Medicare Part B covers electric wheelchairs under its Durable Medical Equipment (DME) coverage. However, to be approved for an electric wheelchair through Medicare you must meet certain criteria. You must meet all of the following requirements for Medicare to pay for an electric wheelchair:
You have a health condition that impacts mobility: You have been diagnosed with a health condition that makes it difficult to move around in your home. This can include walking from one room to another, getting in and out of a chair and standing for long periods of time.
You can safely operate an electric wheelchair: You need to be able to safely operate an electric wheelchair to have one approved through Medicare, or you’ll need someone to be available to help you use it.
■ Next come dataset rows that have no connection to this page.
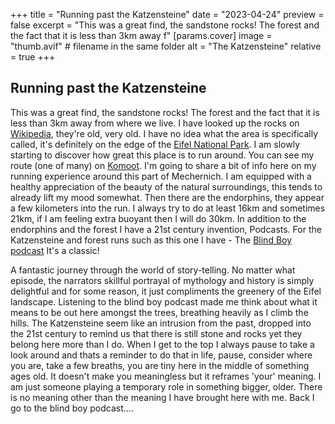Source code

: +++
title = "Running past the Katzensteine"
date = "2023-04-24"
preview = false
excerpt = "This was a great find, the sandstone rocks! The forest and the fact that it is less than 3km away f"
[params.cover]
image = "thumb.avif"   # filename in the same folder
alt = "The Katzensteine"
relative = true
+++

## Running past the Katzensteine

This was a great find, the sandstone rocks! The forest and the fact that  it is less than 3km away from where we live. I have looked up the rocks  on  [Wikipedia](href=https://de.wikipedia.org/wiki/Katzensteine ), they're old, very old. I have no idea what the area is specifically called, it's definitely on the edge of the [Eifel National Park](href=https://de.wikipedia.org/wiki/Nationalpark_Eifel).
I am slowly starting to discover how great this place is to run around. 
You can see my route (one of many) on [Komoot](href=https://www.komoot.com/tour/1070513190). 
I'm going to share a bit of info here on my running experience around  this part of Mechernich. 
I am equipped with a healthy appreciation of the beauty of the natural  surroundings, this tends to already lift my mood somewhat.
Then there  are the endorphins, they appear a few kilometers into the run. 
I always  try to do at least 16km and sometimes 21km, if I am feeling extra buoyant then I will do 30km. 
In addition to the endorphins and the forest I have a 21st century invention, Podcasts. 
For the Katzensteine  and forest runs such as this one I have -  The  [Blind Boy podcast](href=https://play.acast.com/s/blindboy)
It's a classic!

A fantastic journey through the world of story-telling.
No matter what episode, the narrators skillful portrayal of mythology and history is simply delightful and for some reason, 
it just compliments the greenery of the Eifel landscape. 
Listening to the blind boy podcast made me think about what it means to be out here amongst the trees, breathing heavily as I climb the hills. The Katzensteine seem like an intrusion from the past, dropped into the 21st century to remind us that there is still stone and rocks yet they belong here more than I do. When I get to the top I always pause to take a look around and thats a reminder to do that in life, pause, consider where you are, take a few breaths, you are tiny here in the middle of something ages old. It doesn't make you meaningless but it reframes 'your' meaning. I am just someone playing a temporary role in something bigger, older. There is no meaning other than the meaning I have brought here with me. Back I go to the blind boy podcast....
If you have a condition that would make it unsafe to use an electric wheelchair privately or publicly, such as blindness or deteriorating mental capacity, or would otherwise not be able to use it, Medicare will not approve the device.
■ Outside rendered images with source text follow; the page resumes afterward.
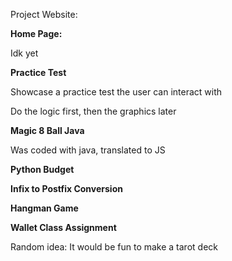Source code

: Project Website:

**Home Page:**

  Idk yet
  
**Practice Test**

  Showcase a practice test the user can interact with
  
  Do the logic first, then the graphics later
  
**Magic 8 Ball Java**

  Was coded with java, translated to JS
  
**Python Budget**

**Infix to Postfix Conversion**

**Hangman Game**

**Wallet Class Assignment**


Random idea: It would be fun to make a tarot deck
Your condition hinders daily living activities: Your health condition hinders your daily living activities and the use of other assistive devices such as a walker or a cane cannot resolve your mobility challenges. This includes getting out of bed, getting dressed, or going to the bathroom.
You can use the equipment at home: You must be able to use the electric wheelchair in your home. If you live in a house or apartment where you wouldn’t be able to use an electric wheelchair, Medicare won’t provide coverage. If your home has not been remodeled to accommodate a wheelchair making it through narrow door openings or up stairs, it won’t be covered.
You have a Medicare-enrolled doctor and supplier: Both your physician and the DME supplier you work with must be enrolled in Medicare. In some states, you have to use a specific supplier for Medicare to pay for an electric wheelchair. You can check out which suppliers you can use on Medicare’s list of approved suppliers.
You have a written order from your doctor: You need a written order from your doctor that shows you have been prescribed an electric wheelchair for mobility reasons. Electric wheelchairs are only covered by Medicare when they’ve been deemed medically necessary by your doctor, who will take into account these requirements when he writes your prescription.
If you are approved for an electric wheelchair through Medicare, you can expect to pay 20 percent of the Medicare-approved amount and Medicare will pay 80 percent of the cost. However, if you have yet to meet your deductible for the year, you will have to pay your Medicare Part B deductible before Medicare covers any of the cost. The actual cost of the electric wheelchair will depend on your DME provider and the types of electric wheelchair you choose.
It’s important to make sure you use a DME supplier when purchasing an electric wheelchair. The type of supplier you use depends on your location and the type of equipment you need.
For those living in a competitive bidding area, Medicare only covers DME (in this case an electric wheelchair) from a specific group of suppliers, called contract suppliers. Competitive bidding is a program made to lower costs and improve the quality of DME.
For those living outside of a competitive bidding area, or if an electric wheelchair isn’t part of the program, get your electric wheelchair from a Medicare-approved supplier that takes assignment.
Once you get the written order from your doctor, you can work with a DME provider to get an electric wheelchair. In some parts of the country, you will need to work through a Competitive Bidding Program to secure your electric wheelchair from suppliers that submit bids for the lowest price. Even if your area is listed, you may only have to use the Competitive Bidding Program if you live in certain zip codes or with some insurance plans. If you have any questions about which DME providers you can use or if you need to use a Competitive Bidding Program, it is best to contact your insurance provider directly with any questions.
It is important to give your written order or Certificate of Necessity to your DME provider as soon as possible, as you’ll need to make your electric wheelchair purchase within 45 days of receiving the order. The DME supplier may want you to meet with a representative to discuss your needs and preferences to ensure that you have the right model. You might be given the option to rent an electric wheelchair before buying it.
Even if Medicare will not cover an electric wheelchair because you do not meet the requirements for coverage, it does not mean that you can’t have access to one. You can buy an electric scooter through third party vendors. Plus, there are some local government programs and nonprofit organizations that help low-income seniors have access to the mobility equipment they need.